Page 1 of 1

Eliminating Duplicates in an Excel file

Posted: Mon May 09, 2005 7:24 pm
by Bram
Hi ,

I got a excel file , which has duplicates. My target file is also an excel file, with no duplicates in it. How can i do that, Basicall y iam trying to remove duplicates from source(excel file) and loaded into target(excel file)

Also when i click on target Sequential_File_8, view data, its giving me the following error:

Test..Sequential_File_8.DSLink9: DSD.SEQOpen Failed to open DSLink9
STATUS = -1.

Any help is greately apprecited,
Bram

Posted: Mon May 09, 2005 7:57 pm
by chulett
DSLink9? Sequential_File_8? You need to start renaming your default link and stage names to something more meaningful. :wink:

The name of the sequential file to write to (or read from) defaults to the link name. Right now it seems like yours wants to read from a file called DSLink9 and the error means it doesn't exist. If you haven't run your job at least once then the target file you are planning on creating does not yet exist.

Explain what you mean by 'excel file'. Do you mean literally a spreadsheet with a .xls extension that you pushed onto your UNIX server somehow? Or a .csv file created from Excel? And what are you trying to create? Yet another spreadsheet or a csv that can be automatically opened and processed by Excel? Not enough details to provide much concrete help quite yet.

And there's nothing magical about removing duplicates from this file over any other. You'd need to either sort it and check for group changes based on your sort keys or write to a hash and let the natural destructive overwrite a hash brings to the table do the work for you. There are other ways, I'm sure - those are the top two.

Posted: Tue May 10, 2005 3:08 am
by Sunshine2323
Hi,

There are many ways duplicates can be removed,

1)You can pass the rows through a Aggregatorand Group on the keys

2)You can read and write a the same hash file and check for constraints IsNull(Key) in the transformer

--------------------Hash File

Input File -------Transformer-----------Output File

--------------------Hash File

3) Sort on the key and then use the transform RowProcCompareWithPreviousValue to compare with the previous key value and decide whether it is a Duplicate or not

Hope this helps.

Posted: Tue May 10, 2005 3:11 am
by Sainath.Srinivasan
As you are using DS in Unix, how do you intend to bring you Excel file?

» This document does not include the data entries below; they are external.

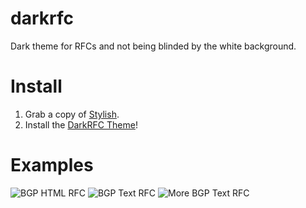 darkrfc
=======

Dark theme for RFCs and not being blinded by the white background.

# Install
1. Grab a copy of [Stylish](https://chrome.google.com/webstore/detail/stylish/fjnbnpbmkenffdnngjfgmeleoegfcffe).
2. Install the [DarkRFC Theme](https://userstyles.org/styles/107085/darkrfc)!

# Examples
![BGP HTML RFC](https://dl.dropboxusercontent.com/s/bagbjuzelm123ug/Screenshot%202014-11-08%2010.15.27.png)
![BGP Text RFC](https://dl.dropboxusercontent.com/s/kz9qjkiq5gt43ge/Screenshot%202014-11-08%2010.11.47.png)
![More BGP Text RFC](https://dl.dropboxusercontent.com/s/kz9qjkiq5gt43ge/Screenshot%202014-11-08%2010.11.47.png)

If you bring it as a csv, you can use a sort -u (with other options necessary) to make a unique list.

Posted: Tue May 10, 2005 5:35 am
by Prashantoncyber
I think using approach mentioned by Sainath.Srinivasan is best with performance point of view.

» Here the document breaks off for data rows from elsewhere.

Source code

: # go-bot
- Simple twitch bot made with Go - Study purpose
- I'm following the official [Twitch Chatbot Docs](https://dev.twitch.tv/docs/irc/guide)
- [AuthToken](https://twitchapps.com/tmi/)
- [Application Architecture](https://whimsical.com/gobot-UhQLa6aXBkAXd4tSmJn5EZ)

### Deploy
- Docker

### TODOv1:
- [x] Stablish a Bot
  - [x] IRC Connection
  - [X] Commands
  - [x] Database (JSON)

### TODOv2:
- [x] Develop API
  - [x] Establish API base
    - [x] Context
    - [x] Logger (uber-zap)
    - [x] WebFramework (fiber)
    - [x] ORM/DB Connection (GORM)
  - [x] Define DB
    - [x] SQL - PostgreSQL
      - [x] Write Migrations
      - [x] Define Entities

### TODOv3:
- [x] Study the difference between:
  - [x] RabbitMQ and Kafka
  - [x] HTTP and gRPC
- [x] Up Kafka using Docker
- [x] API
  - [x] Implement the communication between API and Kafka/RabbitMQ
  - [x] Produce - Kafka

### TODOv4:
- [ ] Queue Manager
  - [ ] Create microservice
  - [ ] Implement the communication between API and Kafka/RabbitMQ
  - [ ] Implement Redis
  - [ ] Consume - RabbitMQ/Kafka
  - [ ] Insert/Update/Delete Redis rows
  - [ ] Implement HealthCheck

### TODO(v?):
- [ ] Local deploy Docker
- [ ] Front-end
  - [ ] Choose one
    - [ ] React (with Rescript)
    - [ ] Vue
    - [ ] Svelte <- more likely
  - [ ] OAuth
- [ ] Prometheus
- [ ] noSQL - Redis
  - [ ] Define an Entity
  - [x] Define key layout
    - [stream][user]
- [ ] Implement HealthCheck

Posted: Tue May 10, 2005 5:56 am
by Sunshine2323
Nice way of earning points without any strong inputs. :P

Posted: Tue May 10, 2005 8:41 am
by Prashantoncyber
I leave this matter to senior Participants of this group for commets..... :shock:

Posted: Tue May 10, 2005 1:11 pm
by Bram
Hi Sainath,

I am tring to remove duplicates, using Sort -u option, but its not any idea how to do that at unix level?

Thanks,
Ram

Posted: Tue May 10, 2005 1:17 pm
by chulett
In the Filter command of the sourcing Sequential file stage. Note that doing it this way will only remove 'duplicates' where the entire row is duplicated. If that's the case here, then that is pretty simple to set up.

Posted: Tue May 10, 2005 4:44 pm
by Bram
Hi Chulett,

Can you please more elaborate on it?

Thanks,
Ram

Posted: Wed May 11, 2005 1:14 am
by Sunshine2323
Hi Ram,

If you use Sort -u then only those records will be considered duplicates in which values for all the columns are duplicated. You can check for the details of this command by doing man sort

For Example if your input file looks like this

1,2,3,4
1,1,1,1
4,4,4,4
1,1,1,1

then a

sort -u InputFile ------->will give

1,2,3,4
4,4,4,4
1,1,1,1

If this is your requirement then you can use this command in the filter command box on the Sequential File Stage.

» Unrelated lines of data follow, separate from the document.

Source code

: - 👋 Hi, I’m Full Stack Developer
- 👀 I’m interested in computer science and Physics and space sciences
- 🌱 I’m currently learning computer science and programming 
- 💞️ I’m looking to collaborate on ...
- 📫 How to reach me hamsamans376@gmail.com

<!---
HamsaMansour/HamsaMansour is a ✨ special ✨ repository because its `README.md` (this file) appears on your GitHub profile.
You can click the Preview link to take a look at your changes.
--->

You can enable the Filter Command box by checking Stage uses Filter Commands check box in the General Tab of the Sequential File Stage.

Posted: Wed May 11, 2005 3:37 am
by Sainath.Srinivasan
You can also use uniq to remove duplicates based on specified cols.

Posted: Tue Jul 19, 2005 11:33 pm
by alraaayeq
Prashantoncyber wrote:I think using approach mentioned by Sainath.Srinivasan is best with performance point of view.
Did you mentioned performance ! <--- this is my baby



well well, we got more than one option here, but which one is the highest performance? <-- this what I am looking for


I believe such performance issues need try&error according to the records and files sizes, so we could share the knowledge here.



I got a similar job (bid daddy job 8) ) that costs us 22 Hours CPU processing/utilization per day (22 minutes per one million record), then a friend of my used some magics and it turned to be 7 HRs. this topic was a bit concerning us, 4 hours will be the target record for us.


can any body help me in this?
Note: we are using hash stages to get rid of duplicated records,and these records should be logged somewhere, the duplication ratio is 2% of the XYZ millions records.

:?:

Posted: Tue Jul 19, 2005 11:59 pm
by vmcburney
The transformer stage method with stage variables is the fastest method if you can get your input data sorted quickly. It will also let you output discarded duplicates quite easily. See the remove duplicates FAQ.